======== DATA TO USE

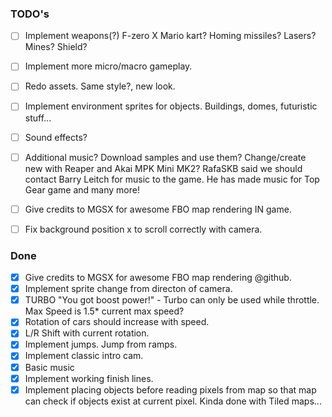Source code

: ### TODO's
- [ ] Implement weapons(?)
F-zero X Mario kart? Homing missiles? Lasers? Mines? Shield?

- [ ] Implement more micro/macro gameplay. 
- [ ] Redo assets. Same style?, new look.
- [ ] Implement environment sprites for objects.
Buildings, domes, futuristic stuff...

- [ ] Sound effects?
- [ ] Additional music?
Download samples and use them? Change/create new with Reaper and Akai MPK Mini MK2?
RafaSKB said we should contact Barry Leitch for music to the game. He has made music for Top Gear game and many more!

- [ ] Give credits to MGSX for awesome FBO map rendering IN game.
- [ ] Fix background position x to scroll correctly with camera.

### Done
- [x] Give credits to MGSX for awesome FBO map rendering @github.
- [x] Implement sprite change from directon of camera.
- [x] TURBO "You got boost power!" - Turbo can only be used while throttle. Max Speed is 1.5* current max speed?
- [x] Rotation of cars should increase with speed.
- [x] L/R Shift with current rotation.
- [x] Implement jumps. Jump from ramps.
- [x] Implement classic intro cam.
- [x] Basic music
- [x] Implement working finish lines.
- [x] Implement placing objects before reading pixels from map so that map can check if objects exist at current pixel. Kinda done with Tiled maps...
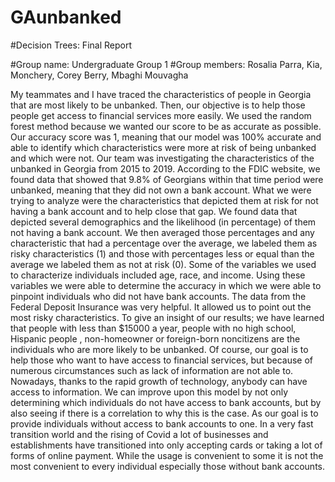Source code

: # GAunbanked
#Decision Trees: Final Report

#Group name: Undergraduate Group 1
#Group members: Rosalia Parra, Kia, Monchery, Corey Berry, Mbaghi Mouvagha 

My teammates and I  have traced the characteristics of people in Georgia that are most likely to be unbanked. 
Then, our objective is to help those people get access to financial services more easily. 
We used the random forest method because we wanted our score to be as accurate as possible.
Our accuracy score was 1, meaning that our model was 100% accurate and able to identify which characteristics were more at risk of being unbanked and which were not.
Our team was investigating the characteristics of the unbanked in Georgia from 2015 to 2019. According to the FDIC website, we found data that showed that 9.8% of 
Georgians within that time period were unbanked, meaning that they did not own a bank account. What we were trying to analyze were the characteristics that depicted
them at risk for not having a bank account and to help close that gap. We found data that depicted several demographics and the likelihood (in percentage) of them not 
having a bank account. We then averaged those percentages and any characteristic that had a percentage over the average, we labeled them as risky characteristics (1) 
and those with percentages less or equal than the average we labeled them as not at risk (0).  Some of the variables we used to characterize individuals included age, 
race, and income. Using these variables we were able to determine the accuracy in which we were able to pinpoint individuals who did not have bank accounts. 
The data from the Federal Deposit Insurance was very helpful. It allowed us to point out the most risky characteristics. To give an insight of our results; we have 
learned that people with less than $15000 a year, people with no high school, Hispanic people , non-homeowner or foreign-born noncitizens are the individuals who are
more likely to be unbanked. Of course, our goal is to help those who want to have access to financial services, but because of numerous circumstances such as lack of 
information are not able to. Nowadays, thanks to the rapid growth of technology, anybody can have access to information. We can improve upon this model by not only 
determining which individuals do not have access to bank accounts, but by also seeing if there is a correlation to why this is the case.  As our goal is to provide
individuals without access to bank accounts to one. In a very fast transition world and the rising of Covid a lot of businesses and establishments have transitioned 
into only accepting cards or taking a lot of forms of online payment. While the usage is convenient to some it is not the most convenient to every individual especially
those without bank accounts.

================

WHAT THE TASK REQUIRES: Restate the records above word for word. Skip every picture.

RESULT OF THIS TASK:
Source code

: ### TODO's
- [ ] Implement weapons(?)
F-zero X Mario kart? Homing missiles? Lasers? Mines? Shield?

- [ ] Implement more micro/macro gameplay. 
- [ ] Redo assets. Same style?, new look.
- [ ] Implement environment sprites for objects.
Buildings, domes, futuristic stuff...

- [ ] Sound effects?
- [ ] Additional music?
Download samples and use them? Change/create new with Reaper and Akai MPK Mini MK2?
RafaSKB said we should contact Barry Leitch for music to the game. He has made music for Top Gear game and many more!

- [ ] Give credits to MGSX for awesome FBO map rendering IN game.
- [ ] Fix background position x to scroll correctly with camera.

### Done
- [x] Give credits to MGSX for awesome FBO map rendering @github.
- [x] Implement sprite change from directon of camera.
- [x] TURBO "You got boost power!" - Turbo can only be used while throttle. Max Speed is 1.5* current max speed?
- [x] Rotation of cars should increase with speed.
- [x] L/R Shift with current rotation.
- [x] Implement jumps. Jump from ramps.
- [x] Implement classic intro cam.
- [x] Basic music
- [x] Implement working finish lines.
- [x] Implement placing objects before reading pixels from map so that map can check if objects exist at current pixel. Kinda done with Tiled maps...
Source code

: # GAunbanked
#Decision Trees: Final Report

#Group name: Undergraduate Group 1
#Group members: Rosalia Parra, Kia, Monchery, Corey Berry, Mbaghi Mouvagha 

My teammates and I  have traced the characteristics of people in Georgia that are most likely to be unbanked. 
Then, our objective is to help those people get access to financial services more easily. 
We used the random forest method because we wanted our score to be as accurate as possible.
Our accuracy score was 1, meaning that our model was 100% accurate and able to identify which characteristics were more at risk of being unbanked and which were not.
Our team was investigating the characteristics of the unbanked in Georgia from 2015 to 2019. According to the FDIC website, we found data that showed that 9.8% of 
Georgians within that time period were unbanked, meaning that they did not own a bank account. What we were trying to analyze were the characteristics that depicted
them at risk for not having a bank account and to help close that gap. We found data that depicted several demographics and the likelihood (in percentage) of them not 
having a bank account. We then averaged those percentages and any characteristic that had a percentage over the average, we labeled them as risky characteristics (1) 
and those with percentages less or equal than the average we labeled them as not at risk (0).  Some of the variables we used to characterize individuals included age, 
race, and income. Using these variables we were able to determine the accuracy in which we were able to pinpoint individuals who did not have bank accounts. 
The data from the Federal Deposit Insurance was very helpful. It allowed us to point out the most risky characteristics. To give an insight of our results; we have 
learned that people with less than $15000 a year, people with no high school, Hispanic people , non-homeowner or foreign-born noncitizens are the individuals who are
more likely to be unbanked. Of course, our goal is to help those who want to have access to financial services, but because of numerous circumstances such as lack of 
information are not able to. Nowadays, thanks to the rapid growth of technology, anybody can have access to information. We can improve upon this model by not only 
determining which individuals do not have access to bank accounts, but by also seeing if there is a correlation to why this is the case.  As our goal is to provide
individuals without access to bank accounts to one. In a very fast transition world and the rising of Covid a lot of businesses and establishments have transitioned 
into only accepting cards or taking a lot of forms of online payment. While the usage is convenient to some it is not the most convenient to every individual especially
those without bank accounts.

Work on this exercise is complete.